UOL Notícias Economia

BOLSAS

CÂMBIO

14/09/2009 - 18h16

Bovespa tem nova máxima e já sobe 100% em menos de um ano

SÃO PAULO - O dia que começou com ares de realização de lucros acabou com nova máxima do ano para a Bolsa de Valores de São Paulo (Bovespa). Compras generalizadas no final do pregão garantiram alta de 0,86% para o Ibovespa, que encerrou aos 58.867 pontos. O giro financeiro, mais uma vez, foi baixo, somando R$ 3,99 bilhões, o menor desde 10 de julho.

Tal pontuação supera os 58.535 pontos do dia de 10 de setembro e é a maior desde 31 de julho do ano passado. Com isso, o índice acumula alta de 56,77% em 2009, em dólar o ganho no ano já passa de 100%. Da mínima registrada em outubro do ano passado, aos 29.435 pontos, o Ibovespa já subiu 100%.

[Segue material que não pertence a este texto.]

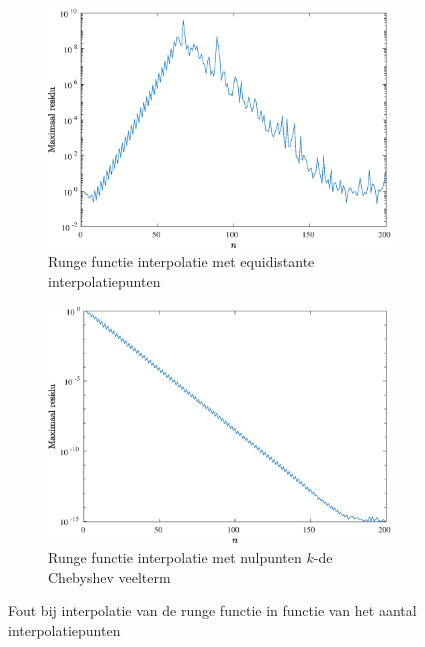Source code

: \documentclass[a4paper, 12pt, titlepage, fleqn]{article}
\begin{document}
\begin{figure}
\begin{subfigure}[b]{0.45\textwidth}
\includegraphics[width=\linewidth]{../Afbeeldingen/runge_equi_fout.eps}
\caption{Runge functie interpolatie met equidistante interpolatiepunten}
\end{subfigure}
\hfill
\begin{subfigure}[b]{0.45\textwidth}
\includegraphics[width=\linewidth]{../Afbeeldingen/runge_nul_fout.eps}
\caption{Runge functie interpolatie met nulpunten $k$-de Chebyshev veelterm}
\end{subfigure}
\caption{Fout bij interpolatie van de runge functie in functie van het aantal interpolatiepunten}
\label{fig:rungeFout}
\end{figure}
\end{document}
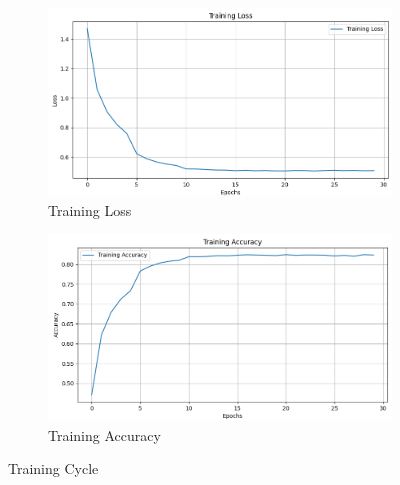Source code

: \documentclass[11pt,en]{elegantpaper}
\begin{document}
\begin{figure}[htbp]
  \centering
\begin{subfigure}[b]{0.49\textwidth}
  \centering
  \includegraphics[width=\textwidth]{fig/Training_Loss.png}
  \caption{Training Loss}
\end{subfigure}
\hfill
\begin{subfigure}[b]{0.49\textwidth}
  \centering
  \includegraphics[width=\textwidth]{fig/Training_Accuracy.png}
  \caption{Training Accuracy}
\end{subfigure}

\caption{Training Cycle}
\end{figure}



\end{document}

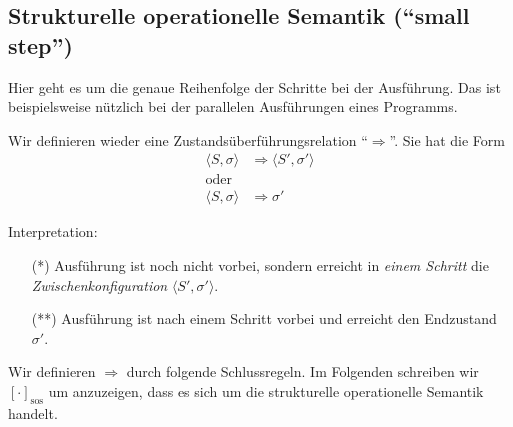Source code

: \subsection{Strukturelle operationelle Semantik (``small step'')}

Hier geht es um die genaue Reihenfolge der Schritte bei der Ausführung. Das ist beispielsweise nützlich bei der parallelen Ausführungen eines Programms.

Wir definieren wieder eine Zustandsüberführungsrelation ``$\Rightarrow$''. Sie hat die Form
\begin{align*}
    \langle S, \sigma \rangle & \Rightarrow \langle S', \sigma' \rangle \tag{*} \\
    \text{oder} \\
    \langle S, \sigma \rangle & \Rightarrow \sigma' \tag{**}
\end{align*}

Interpretation:
\begin{enumerate}
    \item[(*)] Ausführung ist noch nicht vorbei, sondern erreicht in \emph{einem Schritt} die \emph{Zwischenkonfiguration} $\langle S', \sigma' \rangle$.
    \item[(**)] Ausführung ist nach einem Schritt vorbei und erreicht den Endzustand $\sigma'$.
\end{enumerate}



Wir definieren $\Rightarrow$ durch folgende Schlussregeln. Im Folgenden schreiben wir $[\cdot]_{\text{sos}}$ um anzuzeigen, dass es sich um die strukturelle operationelle Semantik handelt.


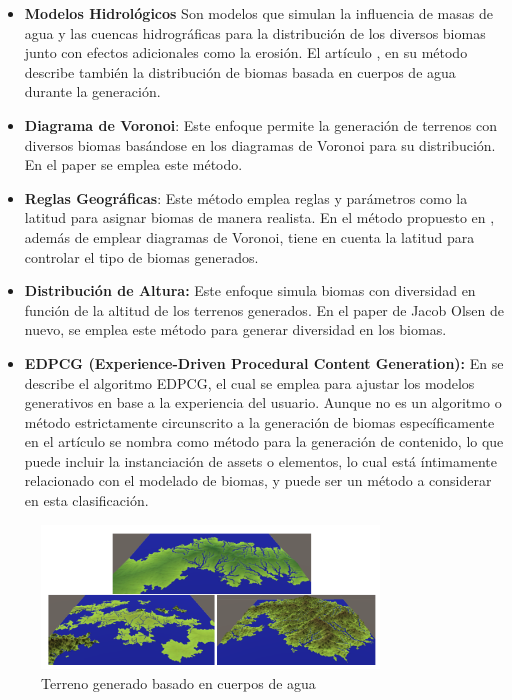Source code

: \begin{itemize}
                \begin{itemize}
                    \item \textbf{Modelos Hidrológicos} Son modelos que simulan la influencia de masas de agua  y las cuencas hidrográficas para la distribución de los diversos biomas junto con efectos adicionales como la erosión. El artículo \cite{Fischer2022}, en su método describe también la distribución de biomas basada en cuerpos de agua durante la generación.
                    \item \textbf{Diagrama de Voronoi}: Este enfoque permite la generación de terrenos con diversos biomas basándose en los diagramas de Voronoi para su distribución. En el paper \cite{olsen2004realtime} se emplea este método.
                    \item \textbf{Reglas Geográficas}: Este método emplea reglas y parámetros como la latitud para asignar biomas de manera realista. En el método propuesto en \cite{Choros2016}, además de emplear diagramas de Voronoi, tiene en cuenta la latitud para controlar el tipo de biomas generados. 
                    \item \textbf{Distribución de Altura:} Este enfoque simula biomas con diversidad en función de la altitud de los terrenos generados. En el paper de Jacob Olsen \cite{olsen2004realtime} de nuevo, se emplea este método para generar diversidad en los biomas.
                    \item \textbf{EDPCG (Experience-Driven Procedural Content Generation):} En \cite{AnalisisAlgoritmosAmbientesVirtuales} se describe el algoritmo EDPCG, el cual se emplea para ajustar los modelos generativos en base a la experiencia del usuario. Aunque no es un algoritmo o método estrictamente circunscrito a la generación de biomas específicamente en el artículo se nombra como método para la generación de contenido, lo que puede incluir la instanciación de assets o elementos, lo cual está íntimamente relacionado con el modelado de biomas, y puede ser un método a considerar en esta clasificación.
                \end{itemize}

                \begin{figure}[h]
                    \centering
                    \includegraphics[width=0.8\textwidth]{img/procedural landscape with watrerbodies.png}
                    \caption{Terreno generado basado en cuerpos de agua \cite{Fischer2022}}
                \end{figure}
                

\end{itemize}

Para o superintendente da Banif Corretora, Raffi Dokuzian, o Ibovespa caminha para os 60 mil pontos. "Não tem motivo para realização de lucros. Só vai estragar se aparecer algo muito ruim no cenário externo." Segundo o especialista, o que dá sustentação às compras é o mercado interno, que tem boas perspectivas para 2010. O Brasil é o destaque na superação da crise e cada vez mais economistas passam a prever crescimento do Produto Interno Bruto (PIB) em 2009.

Outro ponto destacado por Dokuzian é falta de opções de investimento para os investidores no mundo todo. O momento é de grande liquidez e baixas taxas de juros. Então o capital vem buscar rendimento na bolsa. Vale lembrar que o investidor estrangeiro já mostra disposição para compra de ações na Bovespa. Dados da própria bolsa mostram a entrada líquida de mais de R$ 1 bilhão em capital externo nos dias 8 e 9 de setembro. Com isso, o saldo no acumulado do mês caiu para R$ 229 milhões negativos até o dia 9. Até o dia 4, os saques somavam R$ 1,29 bilhão.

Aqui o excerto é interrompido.